- **Extracted material**
---+---

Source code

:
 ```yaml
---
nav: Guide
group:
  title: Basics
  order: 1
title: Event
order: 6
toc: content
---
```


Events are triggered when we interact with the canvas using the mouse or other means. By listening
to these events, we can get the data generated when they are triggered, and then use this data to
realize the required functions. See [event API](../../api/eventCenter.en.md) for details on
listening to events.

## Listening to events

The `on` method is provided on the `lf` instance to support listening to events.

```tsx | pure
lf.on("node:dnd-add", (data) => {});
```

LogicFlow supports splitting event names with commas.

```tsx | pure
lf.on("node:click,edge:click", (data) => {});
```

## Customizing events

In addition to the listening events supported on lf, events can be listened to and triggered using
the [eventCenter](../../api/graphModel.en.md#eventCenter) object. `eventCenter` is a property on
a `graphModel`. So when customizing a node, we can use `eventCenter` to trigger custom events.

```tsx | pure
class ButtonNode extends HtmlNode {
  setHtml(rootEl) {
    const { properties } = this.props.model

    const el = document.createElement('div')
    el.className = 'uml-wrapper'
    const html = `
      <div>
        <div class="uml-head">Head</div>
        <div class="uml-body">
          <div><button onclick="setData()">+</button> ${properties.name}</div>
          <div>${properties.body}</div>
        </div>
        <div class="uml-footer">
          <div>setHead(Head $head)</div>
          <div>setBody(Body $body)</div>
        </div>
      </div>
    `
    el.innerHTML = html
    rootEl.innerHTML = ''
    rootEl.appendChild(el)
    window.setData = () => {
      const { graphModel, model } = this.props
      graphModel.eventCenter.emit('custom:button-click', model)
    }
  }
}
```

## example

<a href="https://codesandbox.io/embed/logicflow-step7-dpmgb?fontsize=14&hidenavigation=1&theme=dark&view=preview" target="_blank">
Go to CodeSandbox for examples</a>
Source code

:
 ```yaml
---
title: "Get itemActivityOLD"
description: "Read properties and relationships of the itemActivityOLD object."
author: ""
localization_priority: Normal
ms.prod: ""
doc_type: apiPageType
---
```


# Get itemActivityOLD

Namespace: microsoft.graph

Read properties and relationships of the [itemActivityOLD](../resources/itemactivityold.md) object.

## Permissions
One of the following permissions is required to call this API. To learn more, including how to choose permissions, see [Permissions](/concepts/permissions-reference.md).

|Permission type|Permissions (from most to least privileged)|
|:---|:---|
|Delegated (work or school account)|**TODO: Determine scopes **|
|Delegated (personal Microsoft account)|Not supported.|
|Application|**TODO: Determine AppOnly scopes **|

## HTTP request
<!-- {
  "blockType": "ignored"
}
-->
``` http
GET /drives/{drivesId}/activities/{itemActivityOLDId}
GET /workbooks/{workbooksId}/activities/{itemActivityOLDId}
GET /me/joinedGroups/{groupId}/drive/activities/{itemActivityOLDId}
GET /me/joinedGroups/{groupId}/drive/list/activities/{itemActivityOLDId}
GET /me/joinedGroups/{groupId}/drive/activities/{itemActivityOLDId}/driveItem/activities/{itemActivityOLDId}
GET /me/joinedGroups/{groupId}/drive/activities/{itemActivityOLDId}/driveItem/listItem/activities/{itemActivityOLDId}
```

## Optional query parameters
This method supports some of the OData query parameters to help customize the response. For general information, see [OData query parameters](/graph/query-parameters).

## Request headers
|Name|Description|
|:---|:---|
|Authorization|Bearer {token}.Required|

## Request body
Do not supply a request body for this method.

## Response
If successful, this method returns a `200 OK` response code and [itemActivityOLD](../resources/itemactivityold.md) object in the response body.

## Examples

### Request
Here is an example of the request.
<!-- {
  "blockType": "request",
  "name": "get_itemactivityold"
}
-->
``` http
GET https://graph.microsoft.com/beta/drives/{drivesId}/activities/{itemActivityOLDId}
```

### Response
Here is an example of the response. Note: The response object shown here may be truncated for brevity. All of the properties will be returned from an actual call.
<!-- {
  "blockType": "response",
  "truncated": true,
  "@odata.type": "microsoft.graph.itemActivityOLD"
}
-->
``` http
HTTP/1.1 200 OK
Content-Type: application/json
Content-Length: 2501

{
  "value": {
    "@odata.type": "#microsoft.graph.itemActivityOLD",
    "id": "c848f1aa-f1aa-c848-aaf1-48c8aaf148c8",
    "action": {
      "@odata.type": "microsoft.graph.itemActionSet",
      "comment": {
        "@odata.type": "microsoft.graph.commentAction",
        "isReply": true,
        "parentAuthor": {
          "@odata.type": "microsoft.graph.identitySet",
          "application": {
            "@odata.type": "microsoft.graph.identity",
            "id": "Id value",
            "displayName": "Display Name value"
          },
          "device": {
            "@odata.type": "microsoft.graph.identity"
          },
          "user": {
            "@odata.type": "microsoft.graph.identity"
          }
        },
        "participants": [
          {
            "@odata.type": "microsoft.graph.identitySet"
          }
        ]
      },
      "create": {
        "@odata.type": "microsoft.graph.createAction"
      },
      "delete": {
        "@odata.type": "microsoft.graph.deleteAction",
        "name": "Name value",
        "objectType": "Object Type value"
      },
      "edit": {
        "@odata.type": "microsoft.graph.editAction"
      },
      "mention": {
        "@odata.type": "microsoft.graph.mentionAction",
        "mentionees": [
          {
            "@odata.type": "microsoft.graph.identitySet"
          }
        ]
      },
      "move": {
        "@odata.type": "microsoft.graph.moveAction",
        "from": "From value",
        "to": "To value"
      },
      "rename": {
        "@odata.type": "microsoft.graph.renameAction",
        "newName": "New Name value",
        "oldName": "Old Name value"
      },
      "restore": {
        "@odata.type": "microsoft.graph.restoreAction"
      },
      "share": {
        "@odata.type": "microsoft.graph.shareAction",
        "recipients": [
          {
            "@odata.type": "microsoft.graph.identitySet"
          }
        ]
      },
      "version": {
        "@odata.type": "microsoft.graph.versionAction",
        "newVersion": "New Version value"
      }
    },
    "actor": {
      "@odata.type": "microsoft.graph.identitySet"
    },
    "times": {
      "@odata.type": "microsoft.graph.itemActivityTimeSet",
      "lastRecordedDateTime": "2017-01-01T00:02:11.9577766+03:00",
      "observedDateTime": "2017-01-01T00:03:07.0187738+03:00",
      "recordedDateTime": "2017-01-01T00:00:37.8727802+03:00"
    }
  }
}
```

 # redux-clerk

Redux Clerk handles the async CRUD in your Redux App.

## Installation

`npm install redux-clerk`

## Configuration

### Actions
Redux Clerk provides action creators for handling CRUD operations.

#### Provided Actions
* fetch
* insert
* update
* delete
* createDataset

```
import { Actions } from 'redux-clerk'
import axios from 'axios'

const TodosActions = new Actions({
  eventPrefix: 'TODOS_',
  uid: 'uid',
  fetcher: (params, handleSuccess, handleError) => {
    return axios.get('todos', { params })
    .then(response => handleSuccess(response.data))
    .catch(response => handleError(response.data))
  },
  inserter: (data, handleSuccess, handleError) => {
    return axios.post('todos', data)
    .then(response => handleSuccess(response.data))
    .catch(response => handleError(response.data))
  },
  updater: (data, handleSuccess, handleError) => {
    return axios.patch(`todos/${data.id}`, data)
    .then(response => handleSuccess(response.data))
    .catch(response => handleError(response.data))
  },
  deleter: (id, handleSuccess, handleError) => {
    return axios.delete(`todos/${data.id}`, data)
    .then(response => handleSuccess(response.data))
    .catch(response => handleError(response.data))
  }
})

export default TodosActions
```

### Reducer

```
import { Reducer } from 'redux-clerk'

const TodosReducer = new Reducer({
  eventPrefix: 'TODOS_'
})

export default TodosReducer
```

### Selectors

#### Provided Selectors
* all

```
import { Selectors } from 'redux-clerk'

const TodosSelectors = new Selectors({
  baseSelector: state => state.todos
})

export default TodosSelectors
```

---+---

- **The task**
Using the records above, report each line that contains the word "groupId" by copying it.

- **Task result**
GET /me/joinedGroups/{groupId}/drive/activities/{itemActivityOLDId}
GET /me/joinedGroups/{groupId}/drive/list/activities/{itemActivityOLDId}
GET /me/joinedGroups/{groupId}/drive/activities/{itemActivityOLDId}/driveItem/activities/{itemActivityOLDId}
GET /me/joinedGroups/{groupId}/drive/activities/{itemActivityOLDId}/driveItem/listItem/activities/{itemActivityOLDId}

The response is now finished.